Has he always been drawn to such people, the denizens existing at the fringes of society? “Yes…and I wonder why…I’m naturally curious about people who live at the fringes of society. There’s just something about the kind of mystery of those corners of society that really interests me…Caitlin Moran once said it was because I had a bad time at Cardiff High School and I wanted just to push to the margins and meet other people.”
He’s quite envious, he says, of authors like Nick Hornby who can write “really amazing stories about very ordinary things…just people getting on with their lives. For some reason I can’t do that, so go to this mysterious faraway place and I spend time with people there.”

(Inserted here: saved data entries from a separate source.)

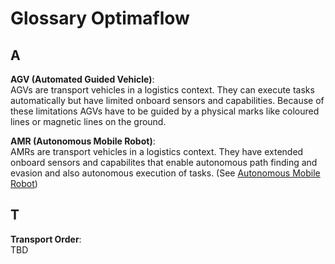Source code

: # Glossary Optimaflow

## A

**AGV (Automated Guided Vehicle)**:\
AGVs are transport vehicles in a logistics context. They can execute tasks automatically but have limited onboard sensors and capabilities. Because of these limitations AGVs have to be guided by a physical marks like coloured lines or magnetic lines on the ground.

**AMR (Autonomous Mobile Robot)**:\
AMRs are transport vehicles in a logistics context. They have extended onboard sensors and capabilites that enable autonomous path finding and evasion and also autonomous execution of tasks. (See [Autonomous Mobile Robot](../../applications/docs/optimaflow/amr_agv.md#autonomous-mobile-robot-amr))

## T

**Transport Order**:\
TBD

The next question, logically, would be how does he find such people? “It’s not really about the people. It starts with a question. ‘Here’s something about the world that I don’t understand.’ One example would be when I started hearing all these psychologists and psychiatrists saying that psychopaths rule the world, that you’re much likely to find a psychopath at the top of the tree than at the bottom and I thought, ‘that’s an extraordinary thought, if it’s true,’ so I had a question that I wanted to know the answer to. I started looking around to try and find interesting people and interesting questions that might help me solve the mystery. I followed the breadcrumbs. I read a lot of academic papers, message boards, until I found something that covered that question. So again with The Psychopath Test I had that question ‘is it true that psychopaths rule the world?’ because that’s such a huge thought; I wondered ‘if that’s what psychiatrists believe maybe I should be critical of psychiatry’. It’s about keeping your mind open and following the breadcrumbs of your thought process.”

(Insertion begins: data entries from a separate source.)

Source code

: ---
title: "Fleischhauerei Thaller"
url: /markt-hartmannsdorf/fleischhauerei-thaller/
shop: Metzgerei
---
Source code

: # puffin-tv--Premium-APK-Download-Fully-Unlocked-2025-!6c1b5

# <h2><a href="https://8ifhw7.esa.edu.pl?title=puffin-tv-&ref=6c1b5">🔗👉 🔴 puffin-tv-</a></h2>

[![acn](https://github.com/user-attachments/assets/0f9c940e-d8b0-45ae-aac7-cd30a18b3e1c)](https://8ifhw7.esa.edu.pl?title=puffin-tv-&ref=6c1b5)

Given the current political climate, it’s not surprising that a lot of people ask Jon Ronson if he thinks Donald Trump is a psychopath. “In all honesty I don’t necessarily think he is. I think he definitely has issues with narcissism. I don’t think his problem is that he doesn’t have enough emotion, I think his problem is he has too many emotions, and psychopaths tend not to have deep emotions, but I could be wrong” though he warns against becoming too enthusiastic in accusing people of psychopathic tendencies: “one of the best rules with the psychopath test is ‘don’t go crazy with the psychopath-spotting power.’ It’s kind of psychopathic to start labelling people in society as psychopathic. It’s about the dangers of getting too drunk with the psychopath-spotting powers.”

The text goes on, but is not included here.